Your copy should contain exactly the lines from the start of the listing through the line that holds "it rolled toward grace's feet.", and no pictures.

-------- Data to examine

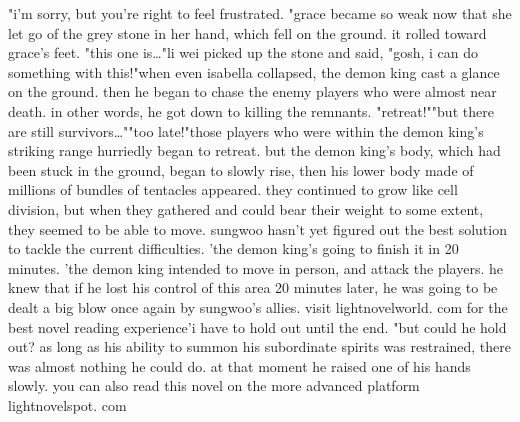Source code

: "i'm sorry, but you're right to feel frustrated.
"grace became so weak now that she let go of the grey stone in her hand, which fell on the ground.
 it rolled toward grace's feet.
"this one is…"li wei picked up the stone and said, "gosh, i can do something with this!"when even isabella collapsed, the demon king cast a glance on the ground.
 then he began to chase the enemy players who were almost near death.
 in other words, he got down to killing the remnants.
 "retreat!""but there are still survivors…""too late!"those players who were within the demon king's striking range hurriedly began to retreat.
 but the demon king's body, which had been stuck in the ground, began to slowly rise, then his lower body made of millions of bundles of tentacles appeared.
 they continued to grow like cell division, but when they gathered and could bear their weight to some extent, they seemed to be able to move.
sungwoo hasn't yet figured out the best solution to tackle the current difficulties.
'the demon king's going to finish it in 20 minutes.
'the demon king intended to move in person, and attack the players.
he knew that if he lost his control of this area 20 minutes later, he was going to be dealt a big blow once again by sungwoo's allies.
visit lightnovelworld.
com for the best novel reading experience'i have to hold out until the end.
"but could he hold out? as long as his ability to summon his subordinate spirits was restrained, there was almost nothing he could do.
at that moment he raised one of his hands slowly.
 you can also read this novel on the more advanced platform lightnovelspot.
com

 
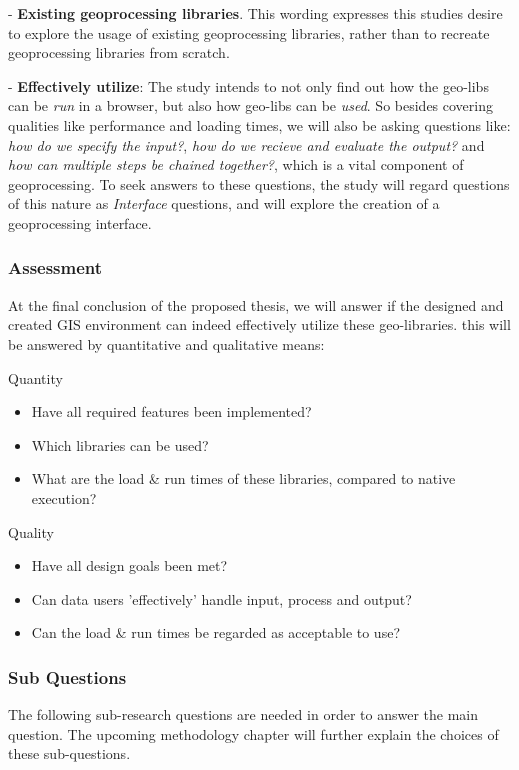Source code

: - \textbf{Existing geoprocessing libraries}. This wording expresses this studies desire to explore the usage of existing geoprocessing libraries, rather than to recreate geoprocessing libraries from scratch.

- \textbf{Effectively utilize}: The study intends to not only find out how the geo-libs can be \textit{run} in a browser, but also how geo-libs can be \textit{used}. So besides covering qualities like performance and loading times, we will also be asking questions like: \textit{how do we specify the input?}, \textit{how do we recieve and evaluate the output?} and \textit{how can multiple steps be chained together?}, which is a vital component of geoprocessing. To seek answers to these questions, the study will regard questions of this nature as \textit{Interface} questions, and will explore the creation of a geoprocessing interface. 

\subsubsection*{Assessment}

At the final conclusion of the proposed thesis, we will answer if the designed and created GIS environment can indeed effectively utilize these geo-libraries.
this will be answered by quantitative and qualitative means:

Quantity
\begin{itemize}
    \item Have all required features been implemented?
    \item Which libraries can be used?
    \item What are the load \& run times of these libraries, compared to native execution?
\end{itemize} 

Quality
\begin{itemize}
    \item Have all design goals been met?
    \item Can data users 'effectively' handle input, process and output?
    \item Can the load \& run times be regarded as acceptable to use? 
\end{itemize} 


\subsubsection*{Sub Questions}

The following sub-research questions are needed in order to answer the main question. The upcoming methodology chapter will further explain the choices of these sub-questions. 


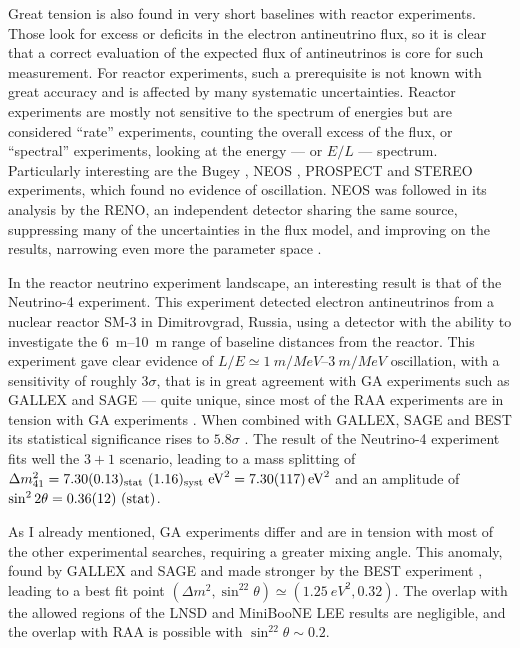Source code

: Great tension is also found in very short baselines with reactor experiments. Those look for excess or deficits in the electron antineutrino flux, so it is clear that a correct evaluation of the expected flux of antineutrinos is core for such measurement. For reactor experiments, such a prerequisite is not known with great accuracy and is affected by many systematic uncertainties. Reactor experiments are mostly not sensitive to the spectrum of energies but are considered ``rate'' experiments, counting the overall excess of the flux, or ``spectral'' experiments, looking at the energy --- or $E/L$ --- spectrum. Particularly interesting are the Bugey \cite{declaisSearchNeutrinoOscillations1995}, NEOS \cite{koSterileNeutrinoSearch2017}, PROSPECT \cite{andriamiradoImprovedShortBaselineNeutrino2020} and STEREO \cite{almazanSTEREONeutrinoSpectrum2023} experiments, which found no evidence of oscillation. NEOS was followed in its analysis by the RENO, an independent detector sharing the same source, suppressing many of the uncertainties in the flux model, and improving on the results, narrowing even more the parameter space \cite{atifSearchSterileNeutrino2022}. 

In the reactor neutrino experiment landscape, an interesting result is that of the Neutrino-4 experiment. This experiment detected electron antineutrinos from a nuclear reactor SM-3 in Dimitrovgrad, Russia, using a detector with the ability to investigate the \qtyrange{6}{10}{m} range of baseline distances from the reactor. This experiment gave clear evidence of $L/E \simeq \qtyrange{1}{3}{m/MeV}$ oscillation, with a sensitivity of roughly $3\sigma$, that is in great agreement with GA experiments such as GALLEX and SAGE --- quite unique, since most of the RAA experiments are in tension with GA experiments \cite{maltoniEVSterileNeutrinos2024}. When combined with GALLEX, SAGE and BEST its statistical significance rises to $5.8\sigma$ \cite{serebrovResultNeutrino4Experiment2023}. The result of the Neutrino-4 experiment fits well the $3+1$ scenario, leading to a mass splitting of $\Delta m^2_{41} = \mathrm{7.30 (0.13)_{stat}\ (1.16)_{syst}}\ \si{eV^2} = \SI{7.30+-1.17}{eV^2}$ and an amplitude of $\sin^22\theta = \num{0.36\pm0.12}\mathrm{\ (stat)}$. 

As I already mentioned, GA experiments differ and are in tension with most of the other experimental searches, requiring a greater mixing angle. This anomaly, found by GALLEX and SAGE and made stronger by the BEST experiment \cite{giuntiGalliumAnomalyCritical2022}, leading to a best fit point $(\Delta m^2, \sin^22\theta) \simeq (\SI{1.25}{eV^2}, \num{0.32})$. The overlap with the allowed regions of the LNSD and MiniBooNE LEE results are negligible, and the overlap with RAA is possible with $\sin^22\theta\sim0.2$. 

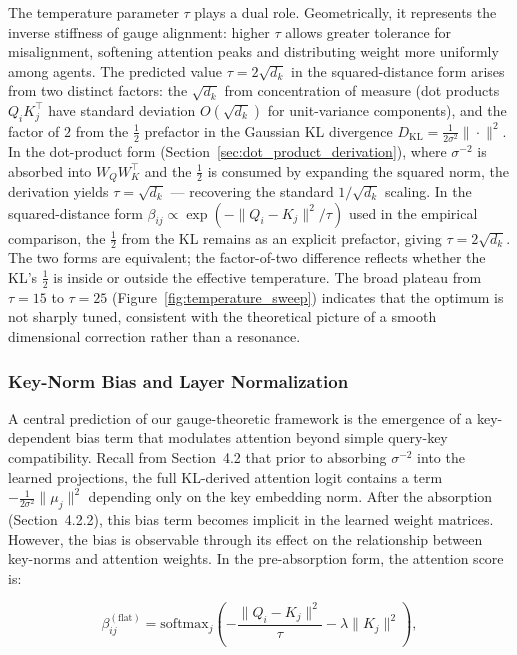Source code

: \documentclass[twoside,11pt]{article}
\begin{document}
The temperature parameter $\tau$ plays a dual role. Geometrically, it represents the inverse stiffness of gauge alignment: higher $\tau$ allows greater tolerance for misalignment, softening attention peaks and distributing weight more uniformly among agents. The predicted value $\tau = 2\sqrt{d_k}$ in the squared-distance form arises from two distinct factors: the $\sqrt{d_k}$ from concentration of measure (dot products $Q_i K_j^\top$ have standard deviation $O(\sqrt{d_k})$ for unit-variance components), and the factor of $2$ from the $\frac{1}{2}$ prefactor in the Gaussian KL divergence $D_{\mathrm{KL}} = \frac{1}{2\sigma^2}\|\cdot\|^2$. In the dot-product form (Section~\ref{sec:dot_product_derivation}), where $\sigma^{-2}$ is absorbed into $W_Q W_K^\top$ and the $\frac{1}{2}$ is consumed by expanding the squared norm, the derivation yields $\tau = \sqrt{d_k}$ --- recovering the standard $1/\sqrt{d_k}$ scaling. In the squared-distance form $\beta_{ij} \propto \exp(-\|Q_i - K_j\|^2/\tau)$ used in the empirical comparison, the $\frac{1}{2}$ from the KL remains as an explicit prefactor, giving $\tau = 2\sqrt{d_k}$. The two forms are equivalent; the factor-of-two difference reflects whether the KL's $\frac{1}{2}$ is inside or outside the effective temperature. The broad plateau from $\tau = 15$ to $\tau = 25$ (Figure~\ref{fig:temperature_sweep}) indicates that the optimum is not sharply tuned, consistent with the theoretical picture of a smooth dimensional correction rather than a resonance.


\subsubsection{Key-Norm Bias and Layer Normalization}

A central prediction of our gauge-theoretic framework is the emergence of a key-dependent bias term that modulates attention beyond simple query-key compatibility. Recall from Section~4.2 that prior to absorbing $\sigma^{-2}$ into the learned projections, the full KL-derived attention logit contains a term $-\frac{1}{2\sigma^2}\|\mu_j\|^2$ depending only on the key embedding norm. After the absorption (Section~4.2.2), this bias term becomes implicit in the learned weight matrices. However, the bias is observable through its effect on the relationship between key-norms and attention weights. In the pre-absorption form, the attention score is:

\begin{equation}
\beta_{ij}^{(\text{flat})} = \text{softmax}_j\left( -\frac{\|Q_i - K_j\|^2}{\tau} - \lambda\|K_j\|^2 \right),
\end{equation}
\end{document}
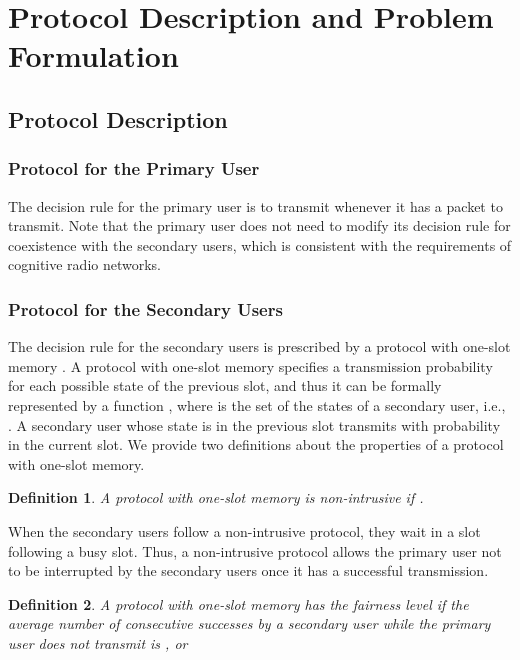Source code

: \documentclass[12pt,draftclsnofoot,onecolumn]{IEEEtran}
\newtheorem{definition}{Definition}
\begin{document}
\section{Protocol Description and Problem Formulation}

\subsection{Protocol Description}

\subsubsection{Protocol for the Primary User}

The decision rule for the primary user is to transmit
whenever it has a packet to transmit. Note that the primary user
does not need to modify its decision rule for coexistence with
the secondary users, which is consistent with the requirements of
cognitive radio networks.

\subsubsection{Protocol for the Secondary Users}

The decision rule for the secondary users is prescribed by a protocol with one-slot memory \cite{park}.
A protocol with one-slot memory specifies a transmission
probability for each possible state of the previous slot, and thus it can be
formally represented by a function ,
where  is the set of the states of a secondary user, i.e.,
.
A secondary user whose state is  in the previous slot
transmits with probability  in the current slot. We provide two definitions
about the properties of a protocol with one-slot memory.

\begin{definition}
A protocol  with one-slot memory is \emph{non-intrusive} if .
\end{definition}

When the secondary users follow a non-intrusive protocol, they wait in a slot
following a busy slot.
Thus, a non-intrusive protocol allows the primary user not to be interrupted
by the secondary users once it has a successful transmission.

\begin{definition}
A protocol  with one-slot memory has the \emph{fairness level} 
if the average number of consecutive successes by a secondary user while the primary
user does not transmit is , or

\end{definition}
\end{document}
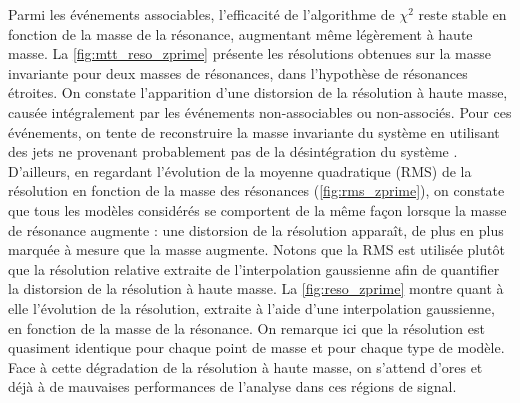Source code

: Parmi les événements associables, l'efficacité de l'algorithme de $\chi^2$ reste stable en fonction de la masse de la résonance, augmentant même légèrement à haute masse. La \cref{fig:mtt_reso_zprime} présente les résolutions obtenues sur la masse invariante pour deux masses de résonances, dans l'hypothèse de résonances étroites. On constate l'apparition d'une distorsion de la résolution à haute masse, causée intégralement par les événements non-associables ou non-associés. Pour ces événements, on tente de reconstruire la masse invariante du système \ttbar en utilisant des jets ne provenant probablement pas de la désintégration du système \ttbar. D'ailleurs, en regardant l'évolution de la moyenne quadratique (RMS) de la résolution en fonction de la masse des résonances (\cref{fig:rms_zprime}), on constate que tous les modèles considérés se comportent de la même façon lorsque la masse de résonance augmente : une distorsion de la résolution apparaît, de plus en plus marquée à mesure que la masse augmente. Notons que la RMS est utilisée plutôt que la résolution relative extraite de l'interpolation gaussienne afin de quantifier la distorsion de la résolution à haute masse. La \cref{fig:reso_zprime} montre quant à elle l'évolution de la résolution, extraite à l'aide d'une interpolation gaussienne, en fonction de la masse de la résonance. On remarque ici que la résolution est quasiment identique pour chaque point de masse et pour chaque type de modèle. Face à cette dégradation de la résolution à haute masse, on s'attend d'ores et déjà à de mauvaises performances de l'analyse dans ces régions de signal.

----------------

(Reply to the task):
Source code

: "i'm sorry, but you're right to feel frustrated.
"grace became so weak now that she let go of the grey stone in her hand, which fell on the ground.
 it rolled toward grace's feet.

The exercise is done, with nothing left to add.